Shopify structured data does not always need another app.
Apps can help, but they can also create duplicate schema, slow down the storefront, or output generic markup that does not match the theme. For many stores, the cleanest approach is to generate JSON-LD directly in Liquid.
That gives you control.
What structured data should cover
For a typical Shopify storefront, I usually look at:
- Product
- Offer
- AggregateRating, if real review data exists
- BreadcrumbList
- CollectionPage
- FAQPage, where FAQs are visible on the page
- Organization
- WebSite
The important rule: structured data should describe content that actually exists on the page.
Product schema in Liquid
A simplified Product schema might look like this:
<script type="application/ld+json">
{
"@context": "https://schema.org",
"@type": "Product",
"name": {{ product.title | json }},
"description": {{ product.description | strip_html | json }},
"url": {{ shop.url | append: product.url | json }},
"image": [
{% for image in product.images limit: 5 %}
{{ image | image_url: width: 1200 | prepend: "https:" | json }}{% unless forloop.last %},{% endunless %}
{% endfor %}
],
"offers": {
"@type": "Offer",
"priceCurrency": {{ cart.currency.iso_code | json }},
"price": {{ product.selected_or_first_available_variant.price | divided_by: 100.0 | json }},
"availability": "https://schema.org/{% if product.available %}InStock{% else %}OutOfStock{% endif %}",
"url": {{ shop.url | append: product.url | json }}
}
}
</script>
The exact implementation depends on the store, but this is the shape.
Breadcrumb schema
Breadcrumb schema is useful because it helps search engines understand hierarchy.
In Liquid, you can generate it from the current collection or fallback paths:
{
"@type": "BreadcrumbList",
"itemListElement": [
{
"@type": "ListItem",
"position": 1,
"name": "Home",
"item": {{ shop.url | json }}
},
{
"@type": "ListItem",
"position": 2,
"name": {{ collection.title | json }},
"item": {{ shop.url | append: collection.url | json }}
}
]
}
If a product can appear in multiple collections, be careful. Schema should reflect the visible breadcrumb path, not a random collection association.
FAQ schema
FAQ schema should only be added when the questions and answers are visible to users.
Good sources include:
- theme sections
- metafields
- metaobjects
- product-specific FAQ blocks
Avoid adding hidden FAQ schema just because it used to be a common SEO trick.
Common mistakes
The mistakes I see most often:
- Duplicate Product schema from theme and app.
- Missing currency or incorrect price format.
- Review schema without real review content.
- FAQ schema for hidden content.
- Canonical URL and schema URL disagreeing.

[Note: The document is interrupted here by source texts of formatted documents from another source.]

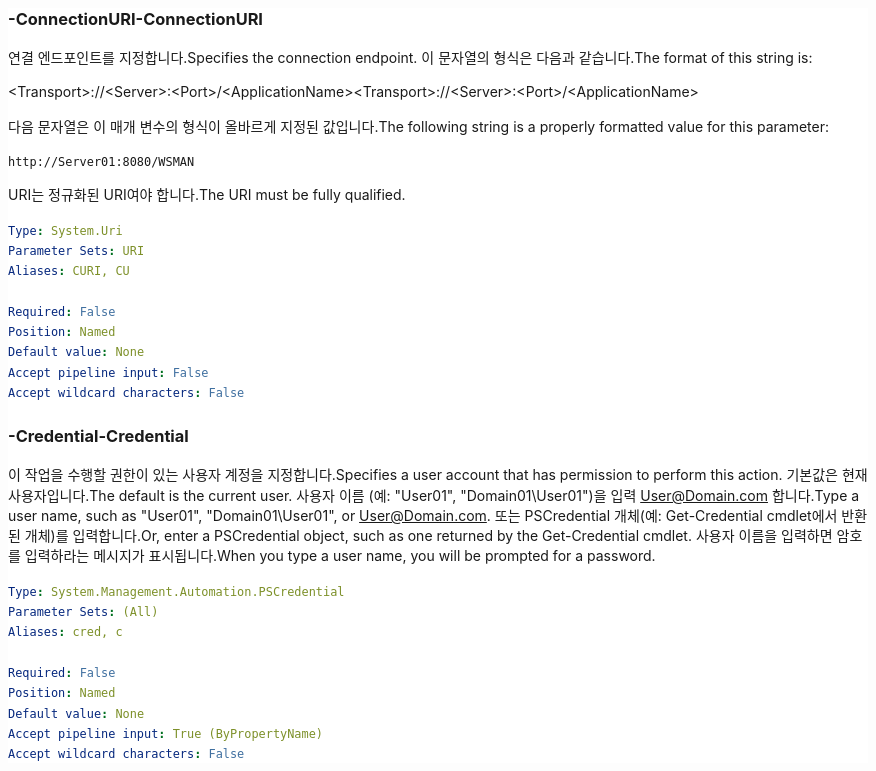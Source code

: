 ### <span data-ttu-id="3777d-175">-ConnectionURI</span><span class="sxs-lookup"><span data-stu-id="3777d-175">-ConnectionURI</span></span>

<span data-ttu-id="3777d-176">연결 엔드포인트를 지정합니다.</span><span class="sxs-lookup"><span data-stu-id="3777d-176">Specifies the connection endpoint.</span></span>
<span data-ttu-id="3777d-177">이 문자열의 형식은 다음과 같습니다.</span><span class="sxs-lookup"><span data-stu-id="3777d-177">The format of this string is:</span></span>

<span data-ttu-id="3777d-178">\<Transport\>://\<Server\>:\<Port\>/\<ApplicationName\></span><span class="sxs-lookup"><span data-stu-id="3777d-178">\<Transport\>://\<Server\>:\<Port\>/\<ApplicationName\></span></span>

<span data-ttu-id="3777d-179">다음 문자열은 이 매개 변수의 형식이 올바르게 지정된 값입니다.</span><span class="sxs-lookup"><span data-stu-id="3777d-179">The following string is a properly formatted value for this parameter:</span></span>

`http://Server01:8080/WSMAN`

<span data-ttu-id="3777d-180">URI는 정규화된 URI여야 합니다.</span><span class="sxs-lookup"><span data-stu-id="3777d-180">The URI must be fully qualified.</span></span>

```yaml
Type: System.Uri
Parameter Sets: URI
Aliases: CURI, CU

Required: False
Position: Named
Default value: None
Accept pipeline input: False
Accept wildcard characters: False
```

### <span data-ttu-id="3777d-181">-Credential</span><span class="sxs-lookup"><span data-stu-id="3777d-181">-Credential</span></span>

<span data-ttu-id="3777d-182">이 작업을 수행할 권한이 있는 사용자 계정을 지정합니다.</span><span class="sxs-lookup"><span data-stu-id="3777d-182">Specifies a user account that has permission to perform this action.</span></span>
<span data-ttu-id="3777d-183">기본값은 현재 사용자입니다.</span><span class="sxs-lookup"><span data-stu-id="3777d-183">The default is the current user.</span></span>
<span data-ttu-id="3777d-184">사용자 이름 (예: "User01", "Domain01\User01")을 입력 User@Domain.com 합니다.</span><span class="sxs-lookup"><span data-stu-id="3777d-184">Type a user name, such as "User01", "Domain01\User01", or User@Domain.com.</span></span>
<span data-ttu-id="3777d-185">또는 PSCredential 개체(예: Get-Credential cmdlet에서 반환된 개체)를 입력합니다.</span><span class="sxs-lookup"><span data-stu-id="3777d-185">Or, enter a PSCredential object, such as one returned by the Get-Credential cmdlet.</span></span>
<span data-ttu-id="3777d-186">사용자 이름을 입력하면 암호를 입력하라는 메시지가 표시됩니다.</span><span class="sxs-lookup"><span data-stu-id="3777d-186">When you type a user name, you will be prompted for a password.</span></span>

```yaml
Type: System.Management.Automation.PSCredential
Parameter Sets: (All)
Aliases: cred, c

Required: False
Position: Named
Default value: None
Accept pipeline input: True (ByPropertyName)
Accept wildcard characters: False
```
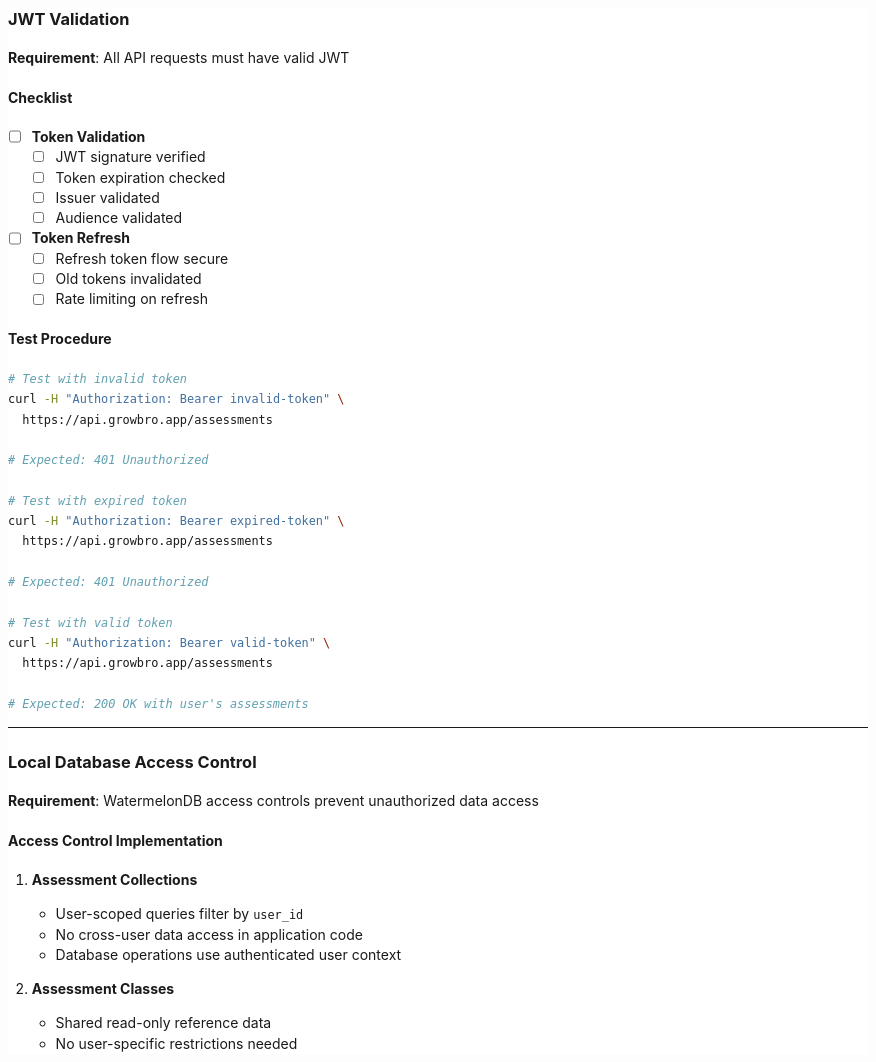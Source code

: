 ### JWT Validation

**Requirement**: All API requests must have valid JWT

#### Checklist

- [ ] **Token Validation**
  - [ ] JWT signature verified
  - [ ] Token expiration checked
  - [ ] Issuer validated
  - [ ] Audience validated

- [ ] **Token Refresh**
  - [ ] Refresh token flow secure
  - [ ] Old tokens invalidated
  - [ ] Rate limiting on refresh

#### Test Procedure

```bash
# Test with invalid token
curl -H "Authorization: Bearer invalid-token" \
  https://api.growbro.app/assessments

# Expected: 401 Unauthorized

# Test with expired token
curl -H "Authorization: Bearer expired-token" \
  https://api.growbro.app/assessments

# Expected: 401 Unauthorized

# Test with valid token
curl -H "Authorization: Bearer valid-token" \
  https://api.growbro.app/assessments

# Expected: 200 OK with user's assessments
```

---

### Local Database Access Control

**Requirement**: WatermelonDB access controls prevent unauthorized data access

#### Access Control Implementation

1. **Assessment Collections**
   - User-scoped queries filter by `user_id`
   - No cross-user data access in application code
   - Database operations use authenticated user context

2. **Assessment Classes**
   - Shared read-only reference data
   - No user-specific restrictions needed
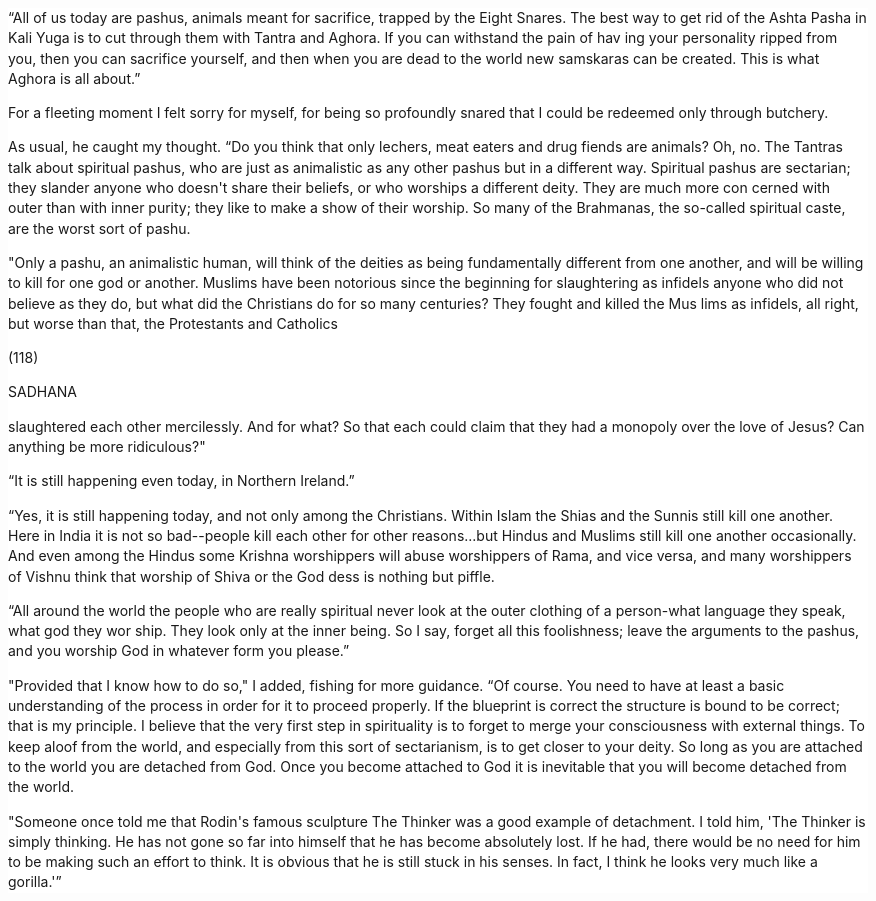 “All of us today are pashus, animals meant for sacrifice, trapped by the Eight Snares. The best way to get rid of the Ashta Pasha in Kali Yuga is to cut through them with Tantra and Aghora. If you can withstand the pain of hav ing your personality ripped from you, then you can sacrifice yourself, and then when you are dead to the world new samskaras can be created. This is what Aghora is all about.” 

For a fleeting moment I felt sorry for myself, for being so profoundly snared that I could be redeemed only through butchery. 

As usual, he caught my thought. “Do you think that only lechers, meat eaters and drug fiends are animals? Oh, no. The Tantras talk about spiritual pashus, who are just as animalistic as any other pashus but in a different way. Spiritual pashus are sectarian; they slander anyone who doesn't share their beliefs, or who worships a different deity. They are much more con cerned with outer than with inner purity; they like to make a show of their worship. So many of the Brahmanas, the so-called spiritual caste, are the worst sort of pashu. 

"Only a pashu, an animalistic human, will think of the deities as being fundamentally different from one another, and will be willing to kill for one god or another. Muslims have been notorious since the beginning for slaughtering as infidels anyone who did not believe as they do, but what did the Christians do for so many centuries? They fought and killed the Mus lims as infidels, all right, but worse than that, the Protestants and Catholics 

(118) 

SADHANA 

slaughtered each other mercilessly. And for what? So that each could claim that they had a monopoly over the love of Jesus? Can anything be more ridiculous?" 

“It is still happening even today, in Northern Ireland.” 

“Yes, it is still happening today, and not only among the Christians. Within Islam the Shias and the Sunnis still kill one another. Here in India it is not so bad--people kill each other for other reasons...but Hindus and Muslims still kill one another occasionally. And even among the Hindus some Krishna worshippers will abuse worshippers of Rama, and vice versa, and many worshippers of Vishnu think that worship of Shiva or the God dess is nothing but piffle. 

“All around the world the people who are really spiritual never look at the outer clothing of a person-what language they speak, what god they wor ship. They look only at the inner being. So I say, forget all this foolishness; leave the arguments to the pashus, and you worship God in whatever form you please.” 

"Provided that I know how to do so," I added, fishing for more guidance. “Of course. You need to have at least a basic understanding of the process in order for it to proceed properly. If the blueprint is correct the structure is bound to be correct; that is my principle. I believe that the very first step in spirituality is to forget to merge your consciousness with external things. To keep aloof from the world, and especially from this sort of sectarianism, is to get closer to your deity. So long as you are attached to the world you are detached from God. Once you become attached to God it is inevitable that you will become detached from the world. 

"Someone once told me that Rodin's famous sculpture The Thinker was a good example of detachment. I told him, 'The Thinker is simply thinking. He has not gone so far into himself that he has become absolutely lost. If he had, there would be no need for him to be making such an effort to think. It is obvious that he is still stuck in his senses. In fact, I think he looks very much like a gorilla.'”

- Collection context leaking into product schema incorrectly.
Structured data should be boringly accurate.
How to validate
After implementation, test:
- rendered page source
- Rich Results Test
- Schema Markup Validator
- Search Console enhancements
- several product variants
- in-stock and out-of-stock states
Do not validate only one product and assume the template works everywhere.
Why I prefer native Liquid when possible
Native Liquid schema is easier to review, easier to version control, and easier to adapt to the actual store. It avoids another app dependency for something that is fundamentally template output.
Apps are useful when a merchant needs a UI. But when a developer is already working in the theme, Liquid often gives the cleaner result.